I am uncertain what to make of this particular story
about dirt eating, geophagy, that is, just how
well-spread this nutritional supplement is. Certainly,
it is a sensational story (see below).
Of course, dirt
eating is not all that unusual from my own experience
here in southern Virginia. It is not simply the dirt
that one walks on daily. It is clay, dug out the side of
a hill. Whether it is done in Haiti out of hunger or
habit, I do not know. Probably it is both hunger and
habit. Mama used to eat it when I was a child. She did
not eat it out of hunger. She had a taste for it. It
might have represented, however, some nutritional
longing missing in her diet. She went from clay to
eating lumps of Argo Starch.
I in no way want to minimize the hunger of (or the lack
of food for) the poor that is ongoing in Haiti. I am
certain that it is a devastating problem for Haitian
children. Can any learning at all occur on the eating of
dirt? One feels so helpless in the matter of the
Haitians. One is inclined to close one's eyes and to
stop one's ears. For matters never seem to get better
for Haiti and Haitians. Matters get progressively worse
no matter how much well meaning individuals sympathize
with the situation there.
Self help is not the issue here;
powerful forces are at play in Haiti. There are those
who have had the Haitian people down to the ground for
centuries and they want to keep them down with a
vengeance and malice of forethought. Many see the
foundations of these present crimes against the Haitian
people as a two-century old vendetta, that is, the
vicious state of poverty of Haitians results as a
reaction to these blacks who decided to make a
revolution (1804), to abolish slavery, set up self rule
for and by blacks and in the process tortured and killed
their French captors and oppressors.
What is extraordinary, in the worse of conditions, is
the creative and imaginative energy of Haitians: to make
an eatable and saleable product (cookies) out of dirt.
I do not know what
we can do about Haiti's national oppression, presently.
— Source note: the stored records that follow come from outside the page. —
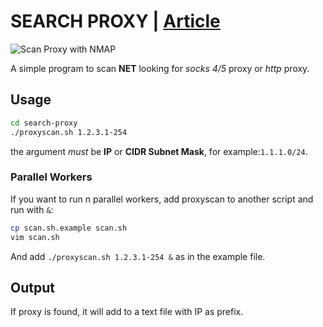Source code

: # SEARCH PROXY | [Article](https://www.rmazzu.com/articoli/usare-nmap-per-trovare-proxy-server/ "RMAZZU.com la casa del codice")



![Scan Proxy with NMAP](https://res.cloudinary.com/dhisshpng/image/upload/w_1200,c_scale/v1616534970/f3a7f5e9-eb5b-4a6f-8138-1147eee2abd1/10_3x_bwkifd.png)

A simple program to scan **NET** looking for *socks 4/5* proxy or *http* proxy.  

## Usage

```sh
cd search-proxy
./proxyscan.sh 1.2.3.1-254
```  

the argument *must* be **IP** or **CIDR Subnet Mask**, for example:`1.1.1.0/24`.  

### Parallel Workers
If you want to run  n parallel workers, add proxyscan to another script and run with `&`:  
  

```sh
cp scan.sh.example scan.sh
vim scan.sh
```  

And add `./proxyscan.sh 1.2.3.1-254 &` as in the example file.

## Output
If proxy is found, it will add to a text file with IP as prefix.

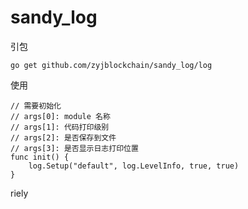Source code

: # sandy_log

引包   
```
go get github.com/zyjblockchain/sandy_log/log
```

使用   
```golang
// 需要初始化
// args[0]: module 名称
// args[1]: 代码打印级别
// args[2]: 是否保存到文件
// args[3]: 是否显示日志打印位置
func init() {
    log.Setup("default", log.LevelInfo, true, true)
}
```

riely 
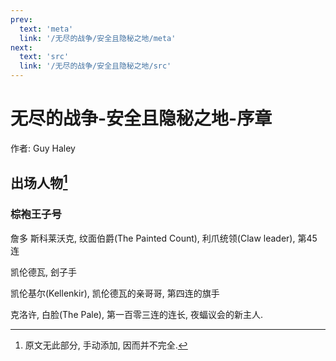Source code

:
 ```yaml
---
prev:
  text: 'meta'
  link: '/无尽的战争/安全且隐秘之地/meta'
next:
  text: 'src'
  link: '/无尽的战争/安全且隐秘之地/src'
---
```


# 无尽的战争-安全且隐秘之地-序章

作者: Guy Haley

## 出场人物[^1]

[^1]: 原文无此部分, 手动添加, 因而并不完全.

### 棕袍王子号

詹多 斯科莱沃克, 纹面伯爵(The Painted Count), 利爪统领(Claw leader), 第45连

凯伦德瓦, 刽子手

凯伦基尔(Kellenkir), 凯伦德瓦的亲哥哥, 第四连的旗手

克洛许, 白脸(The Pale), 第一百零三连的连长, 夜蝠议会的新主人.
The UN is in charge of Haiti. The leading countries in
this travesty are the United States, France, and Canada.
They brought down the Aristide government and they have
established the present regime of crimes.
Let us hope and
pray that an Obama presidency might indeed take the
Haitians to heart and foster a different and better
relationship for real development for this island
nation. I do not expect that a McCain
administration would do any better than the present
Republican administration.
A lot weighs on the upcoming presidential elections,
much more than having a first woman president or a first
black president. Murder and Mayhem are everywhere.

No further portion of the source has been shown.